What you need to do :: Would you please output the records exactly as they appear below?

----- Exercise data -----

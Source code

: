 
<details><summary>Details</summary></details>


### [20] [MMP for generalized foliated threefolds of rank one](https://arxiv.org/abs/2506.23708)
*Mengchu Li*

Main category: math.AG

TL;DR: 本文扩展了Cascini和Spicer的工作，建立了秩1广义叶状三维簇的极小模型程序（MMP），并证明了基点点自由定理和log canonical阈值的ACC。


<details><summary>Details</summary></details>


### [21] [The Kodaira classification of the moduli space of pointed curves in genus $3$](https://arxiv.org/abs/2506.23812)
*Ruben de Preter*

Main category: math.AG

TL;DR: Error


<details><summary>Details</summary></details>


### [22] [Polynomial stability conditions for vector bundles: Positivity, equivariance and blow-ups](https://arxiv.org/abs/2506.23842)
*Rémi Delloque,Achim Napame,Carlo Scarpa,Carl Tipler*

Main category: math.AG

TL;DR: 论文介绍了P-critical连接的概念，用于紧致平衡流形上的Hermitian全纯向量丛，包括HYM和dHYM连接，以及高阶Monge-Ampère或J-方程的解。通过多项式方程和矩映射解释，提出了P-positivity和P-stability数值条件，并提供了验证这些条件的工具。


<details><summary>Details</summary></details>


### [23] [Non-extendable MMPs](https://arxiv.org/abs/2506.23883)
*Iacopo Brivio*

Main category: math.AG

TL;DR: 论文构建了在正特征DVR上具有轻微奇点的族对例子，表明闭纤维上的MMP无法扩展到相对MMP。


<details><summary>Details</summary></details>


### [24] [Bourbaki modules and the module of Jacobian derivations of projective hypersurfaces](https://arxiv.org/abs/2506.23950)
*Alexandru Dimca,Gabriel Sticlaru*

-----

Response for this exercise ::
Source code

: 
<details><summary>Details</summary></details>


### [20] [MMP for generalized foliated threefolds of rank one](https://arxiv.org/abs/2506.23708)
*Mengchu Li*

Main category: math.AG

TL;DR: 本文扩展了Cascini和Spicer的工作，建立了秩1广义叶状三维簇的极小模型程序（MMP），并证明了基点点自由定理和log canonical阈值的ACC。


<details><summary>Details</summary></details>


### [21] [The Kodaira classification of the moduli space of pointed curves in genus $3$](https://arxiv.org/abs/2506.23812)
*Ruben de Preter*

Main category: math.AG

TL;DR: Error


<details><summary>Details</summary></details>


### [22] [Polynomial stability conditions for vector bundles: Positivity, equivariance and blow-ups](https://arxiv.org/abs/2506.23842)
*Rémi Delloque,Achim Napame,Carlo Scarpa,Carl Tipler*

Main category: math.AG

TL;DR: 论文介绍了P-critical连接的概念，用于紧致平衡流形上的Hermitian全纯向量丛，包括HYM和dHYM连接，以及高阶Monge-Ampère或J-方程的解。通过多项式方程和矩映射解释，提出了P-positivity和P-stability数值条件，并提供了验证这些条件的工具。


<details><summary>Details</summary></details>


### [23] [Non-extendable MMPs](https://arxiv.org/abs/2506.23883)
*Iacopo Brivio*

Main category: math.AG

TL;DR: 论文构建了在正特征DVR上具有轻微奇点的族对例子，表明闭纤维上的MMP无法扩展到相对MMP。


<details><summary>Details</summary></details>


### [24] [Bourbaki modules and the module of Jacobian derivations of projective hypersurfaces](https://arxiv.org/abs/2506.23950)
*Alexandru Dimca,Gabriel Sticlaru*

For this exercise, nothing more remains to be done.